The more decisions you make about your story, the more you descend from the clouds of abstraction to the terrain of your story.

We start with a hero and a desire, but soon enough we’ll be dropping down to story, acts, sequences, chapters, scenes, beats, reversals, revelations, and dialogue.

Back to starting and stopping: someone once wrote (I can’t remember who; let me know if you know) that a hero is either trying to make something happen or trying to stop something from happening.

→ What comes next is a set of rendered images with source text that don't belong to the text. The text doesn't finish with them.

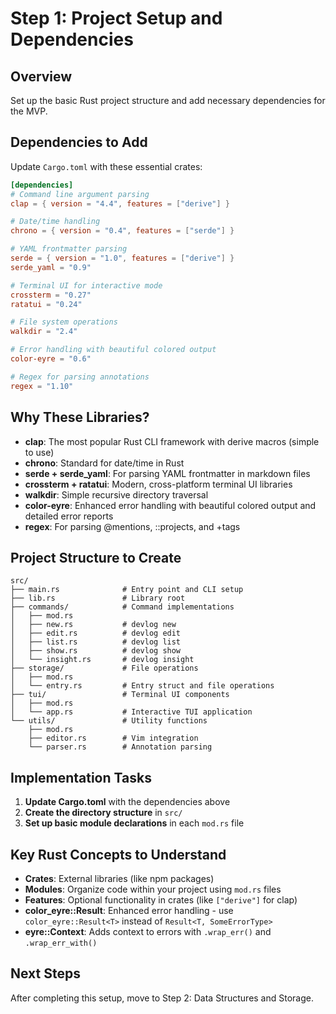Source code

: # Step 1: Project Setup and Dependencies

## Overview

Set up the basic Rust project structure and add necessary dependencies for the MVP.

## Dependencies to Add

Update `Cargo.toml` with these essential crates:

```toml
[dependencies]
# Command line argument parsing
clap = { version = "4.4", features = ["derive"] }

# Date/time handling
chrono = { version = "0.4", features = ["serde"] }

# YAML frontmatter parsing
serde = { version = "1.0", features = ["derive"] }
serde_yaml = "0.9"

# Terminal UI for interactive mode
crossterm = "0.27"
ratatui = "0.24"

# File system operations
walkdir = "2.4"

# Error handling with beautiful colored output
color-eyre = "0.6"

# Regex for parsing annotations
regex = "1.10"
```

## Why These Libraries?

- **clap**: The most popular Rust CLI framework with derive macros (simple to use)
- **chrono**: Standard for date/time in Rust
- **serde + serde_yaml**: For parsing YAML frontmatter in markdown files
- **crossterm + ratatui**: Modern, cross-platform terminal UI libraries
- **walkdir**: Simple recursive directory traversal
- **color-eyre**: Enhanced error handling with beautiful colored output and detailed error reports
- **regex**: For parsing @mentions, ::projects, and +tags

## Project Structure to Create

```
src/
├── main.rs              # Entry point and CLI setup
├── lib.rs               # Library root
├── commands/            # Command implementations
│   ├── mod.rs
│   ├── new.rs           # devlog new
│   ├── edit.rs          # devlog edit
│   ├── list.rs          # devlog list
│   ├── show.rs          # devlog show
│   └── insight.rs       # devlog insight
├── storage/             # File operations
│   ├── mod.rs
│   └── entry.rs         # Entry struct and file operations
├── tui/                 # Terminal UI components
│   ├── mod.rs
│   └── app.rs           # Interactive TUI application
└── utils/               # Utility functions
    ├── mod.rs
    ├── editor.rs        # Vim integration
    └── parser.rs        # Annotation parsing
```

## Implementation Tasks

1. **Update Cargo.toml** with the dependencies above
2. **Create the directory structure** in `src/`
3. **Set up basic module declarations** in each `mod.rs` file

## Key Rust Concepts to Understand

- **Crates**: External libraries (like npm packages)
- **Modules**: Organize code within your project using `mod.rs` files
- **Features**: Optional functionality in crates (like `["derive"]` for clap)
- **color_eyre::Result**: Enhanced error handling - use `color_eyre::Result<T>` instead of `Result<T, SomeErrorType>`
- **eyre::Context**: Adds context to errors with `.wrap_err()` and `.wrap_err_with()`

## Next Steps

After completing this setup, move to Step 2: Data Structures and Storage.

And of course, we’re all doing both of these things at any moment in our lives. This is abstracted thinking for a purpose. It’s not a very good way of thinking about life. It’s not a description of real life. This is a writer’s tool, which means it’s merely a way of thinking about your story.

A hero wants to stop the bad guy from doing a bad thing. That sounds like an action movie: Mission Impossible, Die Hard, The Dark Knight, James Bond, etc.

A hero wants to get a date with his crush (Take Me Home Tonight) or play jazz on stage (Soul) or get out of prison by impersonating a drug lord (The Death and Life of Bobby Z, by Don Winslow) or exploit a human asset for global advantage (The Fox, by Frederick Forsyth).

Even though thinking about your hero starting something or stopping something sounds so abstract as to be nearly useless, it’s actually a sneaky way to discover your subject and genre.

For example, while I’m brainstorming story ideas, I don’t think I’d ever choose to write a novel of global espionage like Frederick Forsyth. I don’t know anything about that. I’d be writing from the movies I’ve seen and the books I’ve read, not from my own experience. 

And I don’t think I’d write about an inmate impersonating a drug lord. That’s a world I don’t know about. That’s a Don Winslow thing.

But if you riff on what your hero might want to start or might want to stop, you might very well stumble on a subject you like, you know, or you want to learn about, and you might instinctively sidle up to a genre that fits your writing personality.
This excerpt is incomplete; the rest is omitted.